The PoP team talk about staying on your bike this winter, and talking to your regional politicians about keeping bike paths clear in wintery conditions.

The clocks have gone back. The mornings will be lighter for a wee while, but evenings are drawing in. It’s coming up to that time of year again where people in the office will look at you sitting down at your desk with your rosy cheeks and bright eyes, and ask sleepily …
“Did you cycle in?!”

Many people consider cycling to be a spring/summer/autumn transport option but for many it’s the only option, and for just as many, it’s the preferred option! Keeping your weight steady through the mince pies and Christmas parties, and getting you to work on time even when the traffic is at a standstill because of the rain/wind/snow/leaves.
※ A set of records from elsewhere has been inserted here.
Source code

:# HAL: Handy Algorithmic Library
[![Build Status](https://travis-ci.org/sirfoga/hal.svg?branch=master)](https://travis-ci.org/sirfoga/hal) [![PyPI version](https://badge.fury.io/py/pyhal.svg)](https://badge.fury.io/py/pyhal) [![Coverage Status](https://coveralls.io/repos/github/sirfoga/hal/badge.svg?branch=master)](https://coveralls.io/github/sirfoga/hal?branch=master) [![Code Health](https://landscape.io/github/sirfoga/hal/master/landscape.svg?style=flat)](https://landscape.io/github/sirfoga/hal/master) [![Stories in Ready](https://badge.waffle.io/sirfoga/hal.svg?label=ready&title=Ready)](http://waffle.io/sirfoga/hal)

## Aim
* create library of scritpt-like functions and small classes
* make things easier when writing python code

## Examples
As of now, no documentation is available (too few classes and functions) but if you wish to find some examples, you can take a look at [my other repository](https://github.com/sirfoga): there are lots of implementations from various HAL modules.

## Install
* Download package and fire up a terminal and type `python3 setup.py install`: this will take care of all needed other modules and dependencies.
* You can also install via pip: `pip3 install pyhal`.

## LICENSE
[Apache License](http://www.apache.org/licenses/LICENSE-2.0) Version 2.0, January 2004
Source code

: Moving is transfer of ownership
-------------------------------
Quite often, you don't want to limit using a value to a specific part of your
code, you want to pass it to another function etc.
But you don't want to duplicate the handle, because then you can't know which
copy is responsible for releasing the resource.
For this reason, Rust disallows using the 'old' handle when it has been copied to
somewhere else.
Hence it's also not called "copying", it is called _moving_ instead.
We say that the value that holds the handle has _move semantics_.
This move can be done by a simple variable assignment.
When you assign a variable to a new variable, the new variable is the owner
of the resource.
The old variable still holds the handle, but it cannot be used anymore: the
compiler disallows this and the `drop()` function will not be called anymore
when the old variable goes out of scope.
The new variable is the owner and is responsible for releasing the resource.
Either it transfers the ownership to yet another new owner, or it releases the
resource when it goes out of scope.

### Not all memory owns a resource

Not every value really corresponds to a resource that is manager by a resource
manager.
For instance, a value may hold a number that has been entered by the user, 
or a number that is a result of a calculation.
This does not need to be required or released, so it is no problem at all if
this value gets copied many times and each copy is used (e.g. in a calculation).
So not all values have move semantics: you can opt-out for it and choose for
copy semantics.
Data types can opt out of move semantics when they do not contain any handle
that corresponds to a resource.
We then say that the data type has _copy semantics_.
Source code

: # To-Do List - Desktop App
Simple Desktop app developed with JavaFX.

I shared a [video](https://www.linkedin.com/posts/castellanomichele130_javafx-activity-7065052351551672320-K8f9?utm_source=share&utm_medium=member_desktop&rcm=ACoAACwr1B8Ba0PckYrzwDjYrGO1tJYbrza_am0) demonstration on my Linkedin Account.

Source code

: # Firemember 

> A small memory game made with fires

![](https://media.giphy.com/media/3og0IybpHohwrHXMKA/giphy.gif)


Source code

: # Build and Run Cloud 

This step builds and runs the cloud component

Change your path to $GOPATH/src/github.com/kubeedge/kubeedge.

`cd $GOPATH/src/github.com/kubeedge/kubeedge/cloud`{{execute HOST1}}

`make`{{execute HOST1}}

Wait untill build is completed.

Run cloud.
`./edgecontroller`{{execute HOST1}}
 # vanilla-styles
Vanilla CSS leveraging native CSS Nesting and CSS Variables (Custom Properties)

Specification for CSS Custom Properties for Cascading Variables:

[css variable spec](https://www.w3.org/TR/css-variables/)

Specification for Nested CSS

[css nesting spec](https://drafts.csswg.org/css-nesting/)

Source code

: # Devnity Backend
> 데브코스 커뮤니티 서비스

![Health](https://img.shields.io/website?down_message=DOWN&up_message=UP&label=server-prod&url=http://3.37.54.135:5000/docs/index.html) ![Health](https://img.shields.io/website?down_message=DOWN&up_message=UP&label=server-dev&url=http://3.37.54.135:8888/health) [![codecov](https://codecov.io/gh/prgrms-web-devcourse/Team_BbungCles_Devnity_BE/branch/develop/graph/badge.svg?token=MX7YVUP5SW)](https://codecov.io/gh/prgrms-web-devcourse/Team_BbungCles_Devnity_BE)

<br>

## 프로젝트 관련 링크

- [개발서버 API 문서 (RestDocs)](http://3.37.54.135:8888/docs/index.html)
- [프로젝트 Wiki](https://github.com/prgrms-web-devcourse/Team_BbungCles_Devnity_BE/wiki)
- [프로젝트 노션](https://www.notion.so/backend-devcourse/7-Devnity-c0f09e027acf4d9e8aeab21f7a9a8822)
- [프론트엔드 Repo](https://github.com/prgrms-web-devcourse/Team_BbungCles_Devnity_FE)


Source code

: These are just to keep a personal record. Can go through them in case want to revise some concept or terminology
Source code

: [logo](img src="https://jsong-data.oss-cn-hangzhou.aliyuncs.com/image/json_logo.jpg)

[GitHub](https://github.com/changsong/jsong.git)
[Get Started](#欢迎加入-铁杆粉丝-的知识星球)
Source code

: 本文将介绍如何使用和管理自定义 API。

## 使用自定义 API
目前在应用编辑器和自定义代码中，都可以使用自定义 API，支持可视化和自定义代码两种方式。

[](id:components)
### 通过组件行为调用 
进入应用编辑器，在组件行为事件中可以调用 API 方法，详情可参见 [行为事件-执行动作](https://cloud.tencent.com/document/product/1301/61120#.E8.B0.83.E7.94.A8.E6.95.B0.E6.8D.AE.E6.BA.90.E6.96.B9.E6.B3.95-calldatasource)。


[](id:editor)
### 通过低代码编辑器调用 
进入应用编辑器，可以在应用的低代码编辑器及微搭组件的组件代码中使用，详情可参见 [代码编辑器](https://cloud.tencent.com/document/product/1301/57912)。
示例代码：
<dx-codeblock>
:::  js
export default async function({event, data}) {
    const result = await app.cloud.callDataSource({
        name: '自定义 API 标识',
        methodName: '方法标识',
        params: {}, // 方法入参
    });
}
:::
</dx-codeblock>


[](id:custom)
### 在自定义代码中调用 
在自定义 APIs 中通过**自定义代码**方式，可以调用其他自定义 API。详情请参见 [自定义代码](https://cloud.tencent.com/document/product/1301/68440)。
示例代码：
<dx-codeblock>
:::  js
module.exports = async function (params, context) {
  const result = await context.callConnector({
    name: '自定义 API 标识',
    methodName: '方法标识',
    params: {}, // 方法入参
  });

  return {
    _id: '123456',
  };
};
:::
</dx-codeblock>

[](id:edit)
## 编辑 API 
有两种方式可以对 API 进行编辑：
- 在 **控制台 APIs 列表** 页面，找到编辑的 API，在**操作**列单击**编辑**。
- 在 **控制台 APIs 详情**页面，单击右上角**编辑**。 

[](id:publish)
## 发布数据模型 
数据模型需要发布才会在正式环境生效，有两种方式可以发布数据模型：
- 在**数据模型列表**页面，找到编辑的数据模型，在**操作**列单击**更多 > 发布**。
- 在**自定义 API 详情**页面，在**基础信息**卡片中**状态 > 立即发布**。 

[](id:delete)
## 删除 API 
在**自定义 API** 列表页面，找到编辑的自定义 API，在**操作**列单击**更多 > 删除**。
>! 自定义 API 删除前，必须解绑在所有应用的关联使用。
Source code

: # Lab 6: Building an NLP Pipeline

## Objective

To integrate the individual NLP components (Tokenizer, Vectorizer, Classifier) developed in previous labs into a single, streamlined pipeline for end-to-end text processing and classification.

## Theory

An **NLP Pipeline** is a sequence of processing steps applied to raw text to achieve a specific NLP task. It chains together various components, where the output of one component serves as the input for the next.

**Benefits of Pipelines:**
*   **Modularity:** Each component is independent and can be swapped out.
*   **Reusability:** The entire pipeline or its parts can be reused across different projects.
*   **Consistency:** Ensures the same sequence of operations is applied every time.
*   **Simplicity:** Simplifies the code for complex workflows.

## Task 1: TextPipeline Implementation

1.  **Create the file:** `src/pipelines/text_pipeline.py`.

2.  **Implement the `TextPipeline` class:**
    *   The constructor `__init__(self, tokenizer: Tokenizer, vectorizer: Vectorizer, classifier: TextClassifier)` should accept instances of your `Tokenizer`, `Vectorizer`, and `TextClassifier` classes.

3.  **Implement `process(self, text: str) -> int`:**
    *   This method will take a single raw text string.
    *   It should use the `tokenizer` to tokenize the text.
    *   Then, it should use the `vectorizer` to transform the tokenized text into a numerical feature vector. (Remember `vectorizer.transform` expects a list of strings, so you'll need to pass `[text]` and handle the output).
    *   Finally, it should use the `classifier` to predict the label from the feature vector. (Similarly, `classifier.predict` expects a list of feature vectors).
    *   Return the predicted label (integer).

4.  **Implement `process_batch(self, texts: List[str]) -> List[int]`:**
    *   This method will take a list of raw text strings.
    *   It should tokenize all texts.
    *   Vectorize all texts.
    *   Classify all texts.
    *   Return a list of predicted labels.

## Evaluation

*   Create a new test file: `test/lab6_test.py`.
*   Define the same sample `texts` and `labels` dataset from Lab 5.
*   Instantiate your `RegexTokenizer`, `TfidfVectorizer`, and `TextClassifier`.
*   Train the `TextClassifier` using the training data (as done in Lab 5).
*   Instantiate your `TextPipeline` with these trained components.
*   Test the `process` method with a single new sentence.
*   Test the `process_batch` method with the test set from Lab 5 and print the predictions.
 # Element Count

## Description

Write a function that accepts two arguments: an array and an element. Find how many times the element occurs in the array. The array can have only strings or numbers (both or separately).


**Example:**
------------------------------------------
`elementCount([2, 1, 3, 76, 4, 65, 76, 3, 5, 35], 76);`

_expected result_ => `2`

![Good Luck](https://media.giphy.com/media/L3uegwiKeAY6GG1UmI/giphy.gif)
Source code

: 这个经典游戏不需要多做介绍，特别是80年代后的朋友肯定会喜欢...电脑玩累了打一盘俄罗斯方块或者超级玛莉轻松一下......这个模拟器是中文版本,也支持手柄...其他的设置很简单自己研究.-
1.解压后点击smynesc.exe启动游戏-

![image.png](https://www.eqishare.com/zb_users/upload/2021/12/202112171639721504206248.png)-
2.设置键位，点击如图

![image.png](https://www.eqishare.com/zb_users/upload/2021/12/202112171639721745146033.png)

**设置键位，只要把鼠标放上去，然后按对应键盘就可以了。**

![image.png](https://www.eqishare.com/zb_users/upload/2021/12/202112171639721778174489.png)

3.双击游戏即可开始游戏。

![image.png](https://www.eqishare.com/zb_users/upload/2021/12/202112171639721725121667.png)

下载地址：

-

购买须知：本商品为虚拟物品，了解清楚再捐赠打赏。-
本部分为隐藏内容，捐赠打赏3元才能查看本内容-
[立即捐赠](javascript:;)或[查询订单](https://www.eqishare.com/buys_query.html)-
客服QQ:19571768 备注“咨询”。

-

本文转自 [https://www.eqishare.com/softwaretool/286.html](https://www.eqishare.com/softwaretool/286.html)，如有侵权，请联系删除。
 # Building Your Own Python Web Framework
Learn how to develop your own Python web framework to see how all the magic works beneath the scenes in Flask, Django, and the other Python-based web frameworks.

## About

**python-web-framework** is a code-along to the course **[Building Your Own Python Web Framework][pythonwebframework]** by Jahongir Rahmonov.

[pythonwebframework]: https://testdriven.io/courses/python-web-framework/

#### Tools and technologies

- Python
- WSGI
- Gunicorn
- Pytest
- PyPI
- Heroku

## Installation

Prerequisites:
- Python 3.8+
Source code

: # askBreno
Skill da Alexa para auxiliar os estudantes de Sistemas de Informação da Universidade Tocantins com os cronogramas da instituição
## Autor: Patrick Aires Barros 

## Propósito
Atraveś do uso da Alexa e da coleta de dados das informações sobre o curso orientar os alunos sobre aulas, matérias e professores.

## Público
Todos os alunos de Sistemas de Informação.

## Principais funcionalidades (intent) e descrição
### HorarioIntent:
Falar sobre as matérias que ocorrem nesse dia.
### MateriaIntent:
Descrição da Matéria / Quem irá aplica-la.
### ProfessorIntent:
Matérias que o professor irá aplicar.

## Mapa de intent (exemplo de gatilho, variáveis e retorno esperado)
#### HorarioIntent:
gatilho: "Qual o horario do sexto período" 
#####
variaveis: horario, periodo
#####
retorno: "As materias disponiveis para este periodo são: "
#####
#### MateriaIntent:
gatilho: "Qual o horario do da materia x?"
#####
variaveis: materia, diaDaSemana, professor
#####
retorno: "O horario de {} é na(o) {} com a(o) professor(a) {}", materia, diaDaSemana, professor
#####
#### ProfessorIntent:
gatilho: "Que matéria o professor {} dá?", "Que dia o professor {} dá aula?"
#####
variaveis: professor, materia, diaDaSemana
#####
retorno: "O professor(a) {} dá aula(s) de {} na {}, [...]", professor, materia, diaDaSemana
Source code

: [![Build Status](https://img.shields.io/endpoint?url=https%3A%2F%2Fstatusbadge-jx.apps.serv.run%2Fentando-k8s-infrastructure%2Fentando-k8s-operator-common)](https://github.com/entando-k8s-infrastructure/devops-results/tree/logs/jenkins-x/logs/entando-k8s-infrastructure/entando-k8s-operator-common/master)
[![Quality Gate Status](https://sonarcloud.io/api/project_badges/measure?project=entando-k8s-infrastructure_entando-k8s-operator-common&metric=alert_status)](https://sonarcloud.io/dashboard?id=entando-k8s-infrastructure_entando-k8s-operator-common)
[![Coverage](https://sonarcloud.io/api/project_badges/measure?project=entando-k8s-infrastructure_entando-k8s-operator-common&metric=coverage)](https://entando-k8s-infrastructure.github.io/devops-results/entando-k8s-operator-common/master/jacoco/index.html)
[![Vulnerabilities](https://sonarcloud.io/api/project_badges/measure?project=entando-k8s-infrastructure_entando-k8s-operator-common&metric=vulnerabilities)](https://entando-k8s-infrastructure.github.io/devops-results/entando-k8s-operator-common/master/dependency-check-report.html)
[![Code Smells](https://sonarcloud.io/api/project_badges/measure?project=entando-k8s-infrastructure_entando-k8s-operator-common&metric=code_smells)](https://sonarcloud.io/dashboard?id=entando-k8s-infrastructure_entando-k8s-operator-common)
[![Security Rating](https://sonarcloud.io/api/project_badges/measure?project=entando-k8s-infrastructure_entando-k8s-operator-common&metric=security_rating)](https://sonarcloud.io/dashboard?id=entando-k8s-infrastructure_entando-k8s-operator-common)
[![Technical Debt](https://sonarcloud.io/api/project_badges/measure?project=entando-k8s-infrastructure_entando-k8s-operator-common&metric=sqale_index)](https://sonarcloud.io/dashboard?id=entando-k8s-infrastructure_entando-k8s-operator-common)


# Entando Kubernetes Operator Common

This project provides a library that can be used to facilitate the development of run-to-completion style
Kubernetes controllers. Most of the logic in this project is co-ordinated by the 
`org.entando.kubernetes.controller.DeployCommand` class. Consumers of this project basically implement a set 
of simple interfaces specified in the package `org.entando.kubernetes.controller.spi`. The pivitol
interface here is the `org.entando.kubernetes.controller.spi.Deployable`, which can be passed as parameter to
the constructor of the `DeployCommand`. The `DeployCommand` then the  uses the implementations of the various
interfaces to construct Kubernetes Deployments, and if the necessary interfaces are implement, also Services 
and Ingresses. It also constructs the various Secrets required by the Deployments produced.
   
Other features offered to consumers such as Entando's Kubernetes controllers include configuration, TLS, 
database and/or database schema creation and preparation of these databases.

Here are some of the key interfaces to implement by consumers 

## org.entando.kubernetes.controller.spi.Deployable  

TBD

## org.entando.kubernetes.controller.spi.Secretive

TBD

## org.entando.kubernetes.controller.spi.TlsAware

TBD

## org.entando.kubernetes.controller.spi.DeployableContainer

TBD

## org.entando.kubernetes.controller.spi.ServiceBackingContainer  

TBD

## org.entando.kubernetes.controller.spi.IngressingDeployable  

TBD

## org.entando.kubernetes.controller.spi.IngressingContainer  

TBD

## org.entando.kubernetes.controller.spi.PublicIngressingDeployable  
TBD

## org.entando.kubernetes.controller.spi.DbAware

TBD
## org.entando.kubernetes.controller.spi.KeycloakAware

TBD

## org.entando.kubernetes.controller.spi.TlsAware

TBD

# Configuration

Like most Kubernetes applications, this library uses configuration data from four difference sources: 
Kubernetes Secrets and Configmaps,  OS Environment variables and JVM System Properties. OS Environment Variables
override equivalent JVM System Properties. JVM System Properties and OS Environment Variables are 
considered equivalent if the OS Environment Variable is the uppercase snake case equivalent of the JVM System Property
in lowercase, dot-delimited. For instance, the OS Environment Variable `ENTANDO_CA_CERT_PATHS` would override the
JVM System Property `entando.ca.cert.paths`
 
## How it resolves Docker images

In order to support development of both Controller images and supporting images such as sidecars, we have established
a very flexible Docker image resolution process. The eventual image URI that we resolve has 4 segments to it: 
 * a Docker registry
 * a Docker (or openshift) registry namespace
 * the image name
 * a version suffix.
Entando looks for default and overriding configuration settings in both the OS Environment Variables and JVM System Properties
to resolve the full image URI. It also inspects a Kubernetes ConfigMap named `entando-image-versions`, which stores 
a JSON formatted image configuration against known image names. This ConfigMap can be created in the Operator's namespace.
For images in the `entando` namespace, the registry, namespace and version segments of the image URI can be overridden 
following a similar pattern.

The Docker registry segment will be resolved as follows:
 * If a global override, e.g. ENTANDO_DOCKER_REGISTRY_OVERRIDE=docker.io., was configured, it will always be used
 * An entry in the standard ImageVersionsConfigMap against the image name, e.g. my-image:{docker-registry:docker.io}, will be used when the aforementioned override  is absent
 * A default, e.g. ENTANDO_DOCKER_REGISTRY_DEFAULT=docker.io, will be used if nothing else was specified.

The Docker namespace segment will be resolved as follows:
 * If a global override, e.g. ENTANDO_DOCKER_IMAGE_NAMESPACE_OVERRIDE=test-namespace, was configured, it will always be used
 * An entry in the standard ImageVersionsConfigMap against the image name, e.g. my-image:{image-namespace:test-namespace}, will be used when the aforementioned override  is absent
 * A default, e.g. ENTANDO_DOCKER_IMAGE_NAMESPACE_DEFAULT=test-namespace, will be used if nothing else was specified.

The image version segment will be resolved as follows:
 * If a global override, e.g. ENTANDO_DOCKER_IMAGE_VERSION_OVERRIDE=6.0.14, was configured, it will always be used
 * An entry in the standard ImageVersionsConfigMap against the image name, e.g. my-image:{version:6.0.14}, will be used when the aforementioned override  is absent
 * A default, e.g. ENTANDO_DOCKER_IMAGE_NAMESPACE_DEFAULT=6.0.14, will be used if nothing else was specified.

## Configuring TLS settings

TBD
This ability to battle through adverse conditions and make it to work on time, and studies showing that cyclists already take half the sick days of co-workers, should mean that businesses, and local councils, are excited about getting behind pro-cycle campaigns.

But one thing that can delay winter cyclists and cause issues, is badly maintained off-road and on-road cycle routes.

Leaves, black ice and snow are a major worry for many commuting cyclists. Whether because leaves are piled up at the side of the road taking away space from the precious little that is already allocated, or because cycle paths and bridleways are not gritted, cyclist can be delayed, or come a cropper.

This is why we believe that this is the perfect time to approach your local councillors and MSPs, and ask them to ensure you that the cycle paths will be gritted, swept and kept clear of detritus. Perhaps ask your employer to voice their concerns as well. After all, a healthy workforce means productivity!

“One cooncil vehicle I’m happy to see chuntering up and down the cycle paths” [comment by kaputnik, Middle Meadow Walk photo by SRD]
photo by SRD

Edinburgh has had some great success over the last years, and indeed been praised for having mini gritters laying down grit on busy commuter routes, by not piling leaves on cyclepaths (sometimes), and by ploughing busy pedestrian and cycling areas.

However this didn’t happen without some pressure. Campaigning from various organisations made this happen.

So if you want to see change in your local area get involved by writing to those with the power and tweeting to your local council or area teams about problem areas.

We’ve also compiled a short list of ideas, resources and thoughts about winter cycling that you might find useful!

These are a legal requirement, as well as an excellent way to see what’s coming up on the ground ahead of you.
There are many lights out there and you will be able to chose the ones that are right for you based on where you ride. There are many types of inexpensive LED lights that can easily be clipped to your bike so that you can be seen, which is the most important thing. These are usually sufficient if you only ride along lit roads and paths. However, for those who travel along unlit tracks or just want something a bit brighter, there are many sites that allow you to compare beams, like this one from

It is a good idea to check your light from ahead and make sure that it’s not blinding to those approaching from in front of you. Also remember that you really don’t need flashing lights on off-road paths. Switch to a solid beam if possible as a courtesy to other users.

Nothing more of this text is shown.